#### Records provided

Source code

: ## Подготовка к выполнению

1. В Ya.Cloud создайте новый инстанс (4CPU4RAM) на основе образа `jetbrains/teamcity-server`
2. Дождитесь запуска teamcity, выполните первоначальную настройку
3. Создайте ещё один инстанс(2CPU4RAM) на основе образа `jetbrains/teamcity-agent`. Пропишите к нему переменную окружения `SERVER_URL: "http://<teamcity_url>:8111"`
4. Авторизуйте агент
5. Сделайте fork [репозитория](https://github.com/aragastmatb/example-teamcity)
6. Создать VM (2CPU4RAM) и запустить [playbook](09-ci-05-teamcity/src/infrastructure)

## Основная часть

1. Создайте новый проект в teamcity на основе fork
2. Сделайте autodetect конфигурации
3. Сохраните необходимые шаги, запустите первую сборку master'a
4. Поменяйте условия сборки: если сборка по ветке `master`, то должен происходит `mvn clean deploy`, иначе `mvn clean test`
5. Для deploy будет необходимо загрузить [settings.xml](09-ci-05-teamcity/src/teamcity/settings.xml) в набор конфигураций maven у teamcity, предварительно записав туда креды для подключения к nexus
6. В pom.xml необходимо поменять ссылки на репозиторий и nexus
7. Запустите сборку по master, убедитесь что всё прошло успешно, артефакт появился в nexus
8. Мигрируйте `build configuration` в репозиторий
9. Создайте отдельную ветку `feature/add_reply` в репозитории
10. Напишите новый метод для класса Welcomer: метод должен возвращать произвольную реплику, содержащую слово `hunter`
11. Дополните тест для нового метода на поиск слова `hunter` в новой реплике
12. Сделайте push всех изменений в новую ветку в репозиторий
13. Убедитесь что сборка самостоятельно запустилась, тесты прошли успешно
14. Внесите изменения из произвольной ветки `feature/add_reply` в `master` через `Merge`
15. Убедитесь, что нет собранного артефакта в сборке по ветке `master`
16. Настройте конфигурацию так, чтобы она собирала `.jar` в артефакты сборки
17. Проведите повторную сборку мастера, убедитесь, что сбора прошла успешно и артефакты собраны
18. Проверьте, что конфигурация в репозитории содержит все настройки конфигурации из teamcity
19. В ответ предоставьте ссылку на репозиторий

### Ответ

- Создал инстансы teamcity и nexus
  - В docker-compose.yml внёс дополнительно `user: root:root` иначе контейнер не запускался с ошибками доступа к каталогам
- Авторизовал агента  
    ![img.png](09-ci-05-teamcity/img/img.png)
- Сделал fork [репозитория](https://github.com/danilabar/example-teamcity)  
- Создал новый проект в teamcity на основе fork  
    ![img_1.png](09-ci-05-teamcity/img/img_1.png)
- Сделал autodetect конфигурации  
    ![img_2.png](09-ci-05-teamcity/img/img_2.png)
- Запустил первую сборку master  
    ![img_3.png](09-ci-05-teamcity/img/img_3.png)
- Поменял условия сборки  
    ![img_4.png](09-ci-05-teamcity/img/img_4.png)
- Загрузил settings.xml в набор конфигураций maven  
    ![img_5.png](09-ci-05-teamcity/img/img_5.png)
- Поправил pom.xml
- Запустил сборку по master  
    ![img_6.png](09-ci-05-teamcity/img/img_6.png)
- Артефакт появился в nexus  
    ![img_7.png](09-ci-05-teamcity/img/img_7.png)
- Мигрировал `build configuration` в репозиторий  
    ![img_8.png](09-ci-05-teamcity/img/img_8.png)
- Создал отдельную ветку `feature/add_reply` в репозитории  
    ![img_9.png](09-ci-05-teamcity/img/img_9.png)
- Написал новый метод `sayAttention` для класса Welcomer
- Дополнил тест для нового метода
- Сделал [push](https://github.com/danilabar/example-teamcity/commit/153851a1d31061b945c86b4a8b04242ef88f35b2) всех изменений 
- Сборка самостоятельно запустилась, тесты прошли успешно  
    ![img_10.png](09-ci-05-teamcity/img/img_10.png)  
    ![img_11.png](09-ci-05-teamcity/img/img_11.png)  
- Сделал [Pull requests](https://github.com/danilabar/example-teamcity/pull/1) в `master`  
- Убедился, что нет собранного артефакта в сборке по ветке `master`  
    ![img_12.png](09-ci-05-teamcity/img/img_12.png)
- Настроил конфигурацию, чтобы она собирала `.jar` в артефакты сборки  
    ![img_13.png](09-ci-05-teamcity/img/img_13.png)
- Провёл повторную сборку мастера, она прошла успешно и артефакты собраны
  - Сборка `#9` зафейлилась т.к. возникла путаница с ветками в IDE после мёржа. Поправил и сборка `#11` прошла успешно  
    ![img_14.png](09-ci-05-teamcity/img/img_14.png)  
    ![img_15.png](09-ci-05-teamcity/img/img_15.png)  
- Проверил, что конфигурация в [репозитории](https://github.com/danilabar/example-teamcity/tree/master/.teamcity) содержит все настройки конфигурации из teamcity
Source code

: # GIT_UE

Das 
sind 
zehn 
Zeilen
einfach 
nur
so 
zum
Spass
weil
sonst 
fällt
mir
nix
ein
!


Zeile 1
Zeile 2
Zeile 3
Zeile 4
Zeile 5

########

### Instructions for the task
Copy out every line from the records that has the word "сборке".

### Answer space
15. Убедитесь, что нет собранного артефакта в сборке по ветке `master`
- Убедился, что нет собранного артефакта в сборке по ветке `master`  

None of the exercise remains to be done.